Theresa May has scrapped controversial Government rules which allowed ministers to hand-pick staff for their private offices.

It is understood that the Prime Minister abandoned the coalition-era system to avoid the politicisation of the Civil Service.

A section on the creation of Extended Ministerial Offices (EMOs) has been now removed from an updated version of the ministerial code.

EMOs were introduced by former Cabinet Office minister Francis Maude and allowed the creation of offices of a dozen or more civil servants and special advisers personally appointed by Secretaries of State.

The idea proved controversial when launched in 2013, with unions warning that it could lead to a system where civil servants were loyal to their political masters rather than the taxpayer.

But Mr Maude rejected claims that the shake-up could politicise Whitehall, insisting that measures had been put in place to prevent the development of "Praetorian guards" within departments where officials were loyal only to their political bosses.

The new version of the ministerial code, quietly published by the Government on Wednesday alongside a mass of "transparency data", also contains a new foreword by Mrs May.

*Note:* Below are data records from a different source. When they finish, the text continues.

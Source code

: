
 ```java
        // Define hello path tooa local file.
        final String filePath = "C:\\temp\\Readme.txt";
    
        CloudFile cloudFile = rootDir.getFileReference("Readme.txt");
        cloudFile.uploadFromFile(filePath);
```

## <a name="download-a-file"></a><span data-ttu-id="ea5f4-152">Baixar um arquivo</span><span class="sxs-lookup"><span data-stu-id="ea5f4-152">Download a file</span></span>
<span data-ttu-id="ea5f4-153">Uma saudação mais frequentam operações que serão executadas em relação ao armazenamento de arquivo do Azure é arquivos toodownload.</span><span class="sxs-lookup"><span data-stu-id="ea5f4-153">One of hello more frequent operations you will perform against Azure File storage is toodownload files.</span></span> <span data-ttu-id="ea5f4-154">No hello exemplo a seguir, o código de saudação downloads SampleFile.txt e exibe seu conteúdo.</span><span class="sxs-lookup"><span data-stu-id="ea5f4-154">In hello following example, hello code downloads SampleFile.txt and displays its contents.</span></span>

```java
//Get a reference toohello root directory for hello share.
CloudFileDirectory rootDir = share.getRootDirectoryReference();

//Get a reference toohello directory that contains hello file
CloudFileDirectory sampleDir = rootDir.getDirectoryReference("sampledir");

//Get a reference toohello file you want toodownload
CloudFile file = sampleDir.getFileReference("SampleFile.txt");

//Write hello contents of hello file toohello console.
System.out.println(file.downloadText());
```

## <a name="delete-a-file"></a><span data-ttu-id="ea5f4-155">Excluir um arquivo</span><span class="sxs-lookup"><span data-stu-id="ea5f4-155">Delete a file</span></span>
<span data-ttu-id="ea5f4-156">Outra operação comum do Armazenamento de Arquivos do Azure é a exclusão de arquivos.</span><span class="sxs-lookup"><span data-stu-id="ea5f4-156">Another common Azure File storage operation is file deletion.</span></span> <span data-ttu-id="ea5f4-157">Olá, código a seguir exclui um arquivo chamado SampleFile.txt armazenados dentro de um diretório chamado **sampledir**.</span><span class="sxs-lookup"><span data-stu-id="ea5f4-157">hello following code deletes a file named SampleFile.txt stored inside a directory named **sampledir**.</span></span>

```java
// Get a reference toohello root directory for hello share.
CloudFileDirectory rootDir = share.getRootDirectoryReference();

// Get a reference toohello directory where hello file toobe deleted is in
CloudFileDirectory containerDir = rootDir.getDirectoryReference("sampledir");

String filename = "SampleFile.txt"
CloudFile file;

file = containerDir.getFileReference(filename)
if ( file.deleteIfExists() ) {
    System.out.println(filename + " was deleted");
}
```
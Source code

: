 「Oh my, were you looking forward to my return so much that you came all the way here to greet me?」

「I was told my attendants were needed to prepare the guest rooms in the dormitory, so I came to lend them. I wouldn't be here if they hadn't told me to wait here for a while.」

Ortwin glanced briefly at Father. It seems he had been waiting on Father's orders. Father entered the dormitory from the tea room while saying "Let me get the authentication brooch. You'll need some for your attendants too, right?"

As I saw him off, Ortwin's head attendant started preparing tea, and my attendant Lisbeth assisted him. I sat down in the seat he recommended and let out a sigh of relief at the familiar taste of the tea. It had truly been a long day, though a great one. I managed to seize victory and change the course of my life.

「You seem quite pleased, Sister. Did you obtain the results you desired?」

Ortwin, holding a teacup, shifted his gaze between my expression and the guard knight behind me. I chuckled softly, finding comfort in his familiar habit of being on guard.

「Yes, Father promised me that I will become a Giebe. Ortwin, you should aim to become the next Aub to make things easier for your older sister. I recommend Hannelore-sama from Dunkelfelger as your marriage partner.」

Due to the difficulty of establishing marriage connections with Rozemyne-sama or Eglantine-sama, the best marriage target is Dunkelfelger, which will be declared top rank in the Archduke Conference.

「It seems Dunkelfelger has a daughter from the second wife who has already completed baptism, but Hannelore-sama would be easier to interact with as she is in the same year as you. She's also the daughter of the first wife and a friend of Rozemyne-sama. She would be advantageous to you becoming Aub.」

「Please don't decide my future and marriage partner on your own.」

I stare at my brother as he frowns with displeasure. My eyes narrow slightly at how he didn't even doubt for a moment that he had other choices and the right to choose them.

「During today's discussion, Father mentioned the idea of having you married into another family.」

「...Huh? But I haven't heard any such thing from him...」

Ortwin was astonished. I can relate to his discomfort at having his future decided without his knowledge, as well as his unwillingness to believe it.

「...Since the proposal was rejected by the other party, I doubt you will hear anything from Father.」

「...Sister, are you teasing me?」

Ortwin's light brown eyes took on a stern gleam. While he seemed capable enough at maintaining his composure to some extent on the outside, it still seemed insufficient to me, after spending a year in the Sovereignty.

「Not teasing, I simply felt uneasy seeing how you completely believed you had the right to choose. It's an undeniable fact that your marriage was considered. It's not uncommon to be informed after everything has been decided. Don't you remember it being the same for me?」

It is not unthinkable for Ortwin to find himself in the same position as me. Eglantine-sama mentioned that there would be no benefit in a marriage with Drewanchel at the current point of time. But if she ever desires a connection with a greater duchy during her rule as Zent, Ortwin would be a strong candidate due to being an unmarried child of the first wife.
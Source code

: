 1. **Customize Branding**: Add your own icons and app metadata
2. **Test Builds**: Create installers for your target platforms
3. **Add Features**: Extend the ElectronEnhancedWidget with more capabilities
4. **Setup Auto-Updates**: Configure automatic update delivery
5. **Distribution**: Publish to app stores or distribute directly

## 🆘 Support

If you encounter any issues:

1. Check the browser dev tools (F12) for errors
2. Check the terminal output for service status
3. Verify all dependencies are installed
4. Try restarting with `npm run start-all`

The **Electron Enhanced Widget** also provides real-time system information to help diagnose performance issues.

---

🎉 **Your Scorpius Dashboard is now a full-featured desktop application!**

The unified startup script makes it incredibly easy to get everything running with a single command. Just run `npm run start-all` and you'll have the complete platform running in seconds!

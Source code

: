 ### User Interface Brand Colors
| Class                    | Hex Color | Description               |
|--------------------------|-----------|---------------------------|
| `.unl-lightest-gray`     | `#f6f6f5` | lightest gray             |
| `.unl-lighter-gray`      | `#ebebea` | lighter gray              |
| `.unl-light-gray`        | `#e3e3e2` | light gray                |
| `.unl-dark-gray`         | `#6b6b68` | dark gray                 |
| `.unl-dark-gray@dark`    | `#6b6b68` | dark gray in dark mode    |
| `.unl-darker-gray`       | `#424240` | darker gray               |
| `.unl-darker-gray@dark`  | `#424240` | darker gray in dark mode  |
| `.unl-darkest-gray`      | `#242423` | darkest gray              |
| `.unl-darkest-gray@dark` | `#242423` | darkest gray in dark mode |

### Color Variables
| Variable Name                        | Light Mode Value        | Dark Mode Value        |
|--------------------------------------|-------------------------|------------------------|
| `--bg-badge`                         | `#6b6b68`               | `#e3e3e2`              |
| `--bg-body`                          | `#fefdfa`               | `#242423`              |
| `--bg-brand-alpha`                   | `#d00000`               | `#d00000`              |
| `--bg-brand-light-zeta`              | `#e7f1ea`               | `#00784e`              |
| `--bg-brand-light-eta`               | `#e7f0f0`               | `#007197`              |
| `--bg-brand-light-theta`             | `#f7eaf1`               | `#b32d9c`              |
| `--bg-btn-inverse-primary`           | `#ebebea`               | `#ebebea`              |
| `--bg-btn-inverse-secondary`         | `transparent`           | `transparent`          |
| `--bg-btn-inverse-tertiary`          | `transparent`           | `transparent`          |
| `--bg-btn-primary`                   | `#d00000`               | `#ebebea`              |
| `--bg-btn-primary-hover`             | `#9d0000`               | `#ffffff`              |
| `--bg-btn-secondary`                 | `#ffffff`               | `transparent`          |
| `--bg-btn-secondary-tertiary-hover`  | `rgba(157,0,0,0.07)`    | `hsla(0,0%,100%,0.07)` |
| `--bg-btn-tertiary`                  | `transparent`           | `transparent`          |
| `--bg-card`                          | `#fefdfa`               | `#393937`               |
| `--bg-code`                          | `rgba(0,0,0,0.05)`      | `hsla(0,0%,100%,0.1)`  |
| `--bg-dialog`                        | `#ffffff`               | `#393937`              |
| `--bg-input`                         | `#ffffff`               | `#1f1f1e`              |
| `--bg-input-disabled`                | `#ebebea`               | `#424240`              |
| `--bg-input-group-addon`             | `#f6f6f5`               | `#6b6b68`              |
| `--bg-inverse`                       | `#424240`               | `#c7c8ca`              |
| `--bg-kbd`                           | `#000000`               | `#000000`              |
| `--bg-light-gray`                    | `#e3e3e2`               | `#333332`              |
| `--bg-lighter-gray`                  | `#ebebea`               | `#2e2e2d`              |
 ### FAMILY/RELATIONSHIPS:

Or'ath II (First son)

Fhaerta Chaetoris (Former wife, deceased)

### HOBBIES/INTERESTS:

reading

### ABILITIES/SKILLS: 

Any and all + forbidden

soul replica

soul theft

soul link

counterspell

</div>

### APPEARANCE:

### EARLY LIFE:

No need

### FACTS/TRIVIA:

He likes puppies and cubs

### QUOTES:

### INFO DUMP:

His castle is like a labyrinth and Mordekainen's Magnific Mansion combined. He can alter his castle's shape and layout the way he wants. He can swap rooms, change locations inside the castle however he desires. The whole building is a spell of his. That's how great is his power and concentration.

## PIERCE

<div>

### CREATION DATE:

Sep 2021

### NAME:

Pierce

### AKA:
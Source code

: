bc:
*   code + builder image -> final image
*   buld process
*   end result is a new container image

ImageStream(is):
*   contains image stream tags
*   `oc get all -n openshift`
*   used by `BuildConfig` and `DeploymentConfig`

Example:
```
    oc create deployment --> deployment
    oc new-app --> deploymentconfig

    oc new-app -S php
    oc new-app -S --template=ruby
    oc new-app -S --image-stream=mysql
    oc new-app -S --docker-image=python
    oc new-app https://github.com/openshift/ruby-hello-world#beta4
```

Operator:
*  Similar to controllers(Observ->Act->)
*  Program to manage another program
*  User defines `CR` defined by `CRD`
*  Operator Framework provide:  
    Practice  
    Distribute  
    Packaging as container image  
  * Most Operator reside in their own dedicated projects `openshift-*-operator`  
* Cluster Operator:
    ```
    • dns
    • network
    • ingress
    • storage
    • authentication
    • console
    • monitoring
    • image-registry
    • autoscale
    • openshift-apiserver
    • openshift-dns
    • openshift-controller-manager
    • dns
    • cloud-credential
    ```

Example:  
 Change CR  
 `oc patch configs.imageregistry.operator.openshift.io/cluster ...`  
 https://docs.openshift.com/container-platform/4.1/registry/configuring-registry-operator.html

In it, the Prime Minister tells ministers to put themselves "firmly at the service of ordinary working people" and recognise the "enormous privilege" of their jobs.

Mrs May urges her ministerial colleagues to use the code to underpin their conduct as part of efforts to create a "fairer Britain" where "everybody plays by the same rules".

"In abiding by it, we will show that Government can be a force for good and that people can trust us to get on with the job and deliver the change they need," she adds.

The PM did not replicate her predecessor David Cameron's insistence that ministers must be "transparent in all we do".